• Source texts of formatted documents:
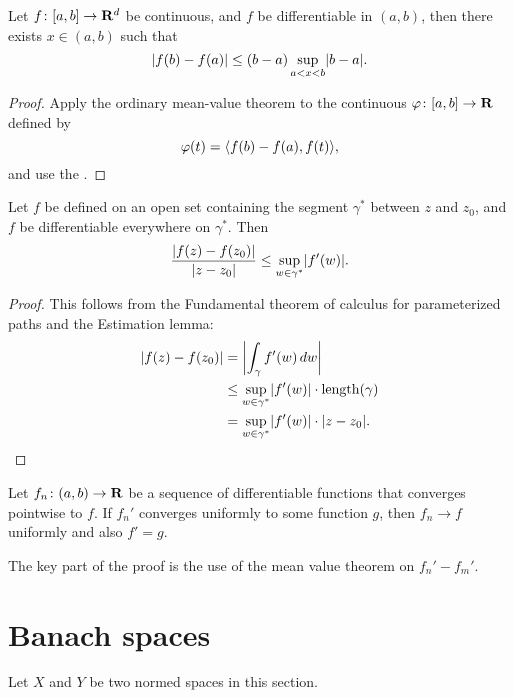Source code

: \begin{namedthm}
    Let $f\colon [a,b] \to \mathbf{R}^d$ be continuous, and $f$ be differentiable in $(a,b)$, then there exists $x \in (a,b)$ such that \[
        \lvert f(b) - f(a) \rvert \leq (b-a) \sup_{a< x < b} \lvert b - a \rvert.
    \]
\end{namedthm}
\begin{proof}
    Apply the ordinary mean-value theorem to the continuous $\varphi\colon [a,b] \to \mathbf{R}$ defined by \[
        \varphi(t) = \langle f(b) - f(a), f(t) \rangle,
    \] and use the .
\end{proof}

\begin{namedthm}
    Let $f$ be defined on an open set containing the segment $\gamma^*$ between $z$ and $z_0$, and $f$ be differentiable everywhere on $\gamma^*$. Then \[
        \frac{\lvert f(z) - f(z_0) \rvert}{\lvert z - z_0 \rvert} \leq \sup_{w\in \gamma^*}\lvert f'(w) \rvert.
    \]
\end{namedthm}
\begin{proof}
    This follows from the Fundamental theorem of calculus for parameterized paths and the Estimation lemma: \begin{align*}
         \lvert f(z) - f(z_0) \rvert & = \biggl\vert \int_\gamma f'(w)\,dw\biggr\vert \\ & \leq \sup_{w\in \gamma^*} \lvert f'(w) \rvert\cdot \operatorname{length}(\gamma) \\ & = \sup_{w\in \gamma^*} \lvert f'(w) \rvert\cdot \lvert z - z_0 \rvert. \qedhere
    \end{align*}
\end{proof}

\begin{namedthm}
    Let $f_n \colon (a,b)\to \mathbf{R}$ be a sequence of differentiable functions that converges pointwise to $f$. If $f_n'$ converges uniformly to some function $g$, then $f_n\to f$ uniformly and also $f' = g$.
\end{namedthm}
The key part of the proof is the use of the mean value theorem on $f_n' - f_m'$. 

\section{Banach spaces}
Let $X$ and $Y$ be two normed spaces in this section.

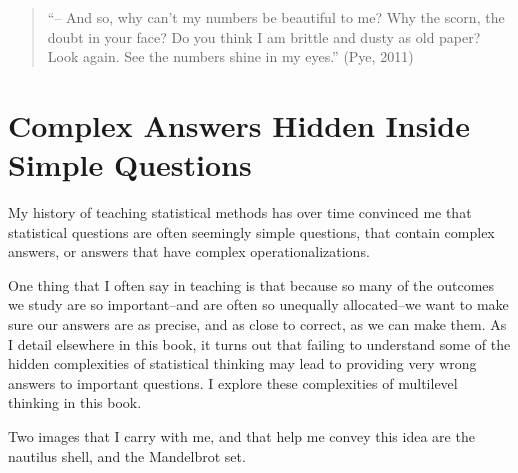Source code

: \documentclass[
  letterpaper,
  DIV=11,
  numbers=noendperiod]{scrreprt}
\begin{document}
\begin{quote}
``-- And so, why can't my numbers be beautiful to me? Why the scorn, the
doubt in your face? Do you think I am brittle and dusty as old paper?
Look again. See the numbers shine in my eyes.'' (Pye, 2011)
\end{quote}

\section{Complex Answers Hidden Inside Simple
Questions}\label{complex-answers-hidden-inside-simple-questions}

My history of teaching statistical methods has over time convinced me
that statistical questions are often seemingly simple questions, that
contain complex answers, or answers that have complex
operationalizations.

One thing that I often say in teaching is that because so many of the
outcomes we study are so important--and are often so unequally
allocated--we want to make sure our answers are as precise, and as close
to correct, as we can make them. As I detail elsewhere in this book, it
turns out that failing to understand some of the hidden complexities of
statistical thinking may lead to providing very wrong answers to
important questions. I explore these complexities of multilevel thinking
in this book.

Two images that I carry with me, and that help me convey this idea are
the nautilus shell, and the Mandelbrot set. 
 
\end{document}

• Problem description:
Exact copies of the entries above are needed, without their pictures.

• Task output:
Source code

: \begin{namedthm}
    Let $f\colon [a,b] \to \mathbf{R}^d$ be continuous, and $f$ be differentiable in $(a,b)$, then there exists $x \in (a,b)$ such that \[
        \lvert f(b) - f(a) \rvert \leq (b-a) \sup_{a< x < b} \lvert b - a \rvert.
    \]
\end{namedthm}
\begin{proof}
    Apply the ordinary mean-value theorem to the continuous $\varphi\colon [a,b] \to \mathbf{R}$ defined by \[
        \varphi(t) = \langle f(b) - f(a), f(t) \rangle,
    \] and use the .
\end{proof}

\begin{namedthm}
    Let $f$ be defined on an open set containing the segment $\gamma^*$ between $z$ and $z_0$, and $f$ be differentiable everywhere on $\gamma^*$. Then \[
        \frac{\lvert f(z) - f(z_0) \rvert}{\lvert z - z_0 \rvert} \leq \sup_{w\in \gamma^*}\lvert f'(w) \rvert.
    \]
\end{namedthm}
\begin{proof}
    This follows from the Fundamental theorem of calculus for parameterized paths and the Estimation lemma: \begin{align*}
         \lvert f(z) - f(z_0) \rvert & = \biggl\vert \int_\gamma f'(w)\,dw\biggr\vert \\ & \leq \sup_{w\in \gamma^*} \lvert f'(w) \rvert\cdot \operatorname{length}(\gamma) \\ & = \sup_{w\in \gamma^*} \lvert f'(w) \rvert\cdot \lvert z - z_0 \rvert. \qedhere
    \end{align*}
\end{proof}

\begin{namedthm}
    Let $f_n \colon (a,b)\to \mathbf{R}$ be a sequence of differentiable functions that converges pointwise to $f$. If $f_n'$ converges uniformly to some function $g$, then $f_n\to f$ uniformly and also $f' = g$.
\end{namedthm}
The key part of the proof is the use of the mean value theorem on $f_n' - f_m'$. 

\section{Banach spaces}
Let $X$ and $Y$ be two normed spaces in this section.

Source code

: \documentclass[
  letterpaper,
  DIV=11,
  numbers=noendperiod]{scrreprt}
\begin{document}
\begin{quote}
``-- And so, why can't my numbers be beautiful to me? Why the scorn, the
doubt in your face? Do you think I am brittle and dusty as old paper?
Look again. See the numbers shine in my eyes.'' (Pye, 2011)
\end{quote}

\section{Complex Answers Hidden Inside Simple
Questions}\label{complex-answers-hidden-inside-simple-questions}

My history of teaching statistical methods has over time convinced me
that statistical questions are often seemingly simple questions, that
contain complex answers, or answers that have complex
operationalizations.

One thing that I often say in teaching is that because so many of the
outcomes we study are so important--and are often so unequally
allocated--we want to make sure our answers are as precise, and as close
to correct, as we can make them. As I detail elsewhere in this book, it
turns out that failing to understand some of the hidden complexities of
statistical thinking may lead to providing very wrong answers to
important questions. I explore these complexities of multilevel thinking
in this book.

Two images that I carry with me, and that help me convey this idea are
the nautilus shell, and the Mandelbrot set. 
 
\end{document}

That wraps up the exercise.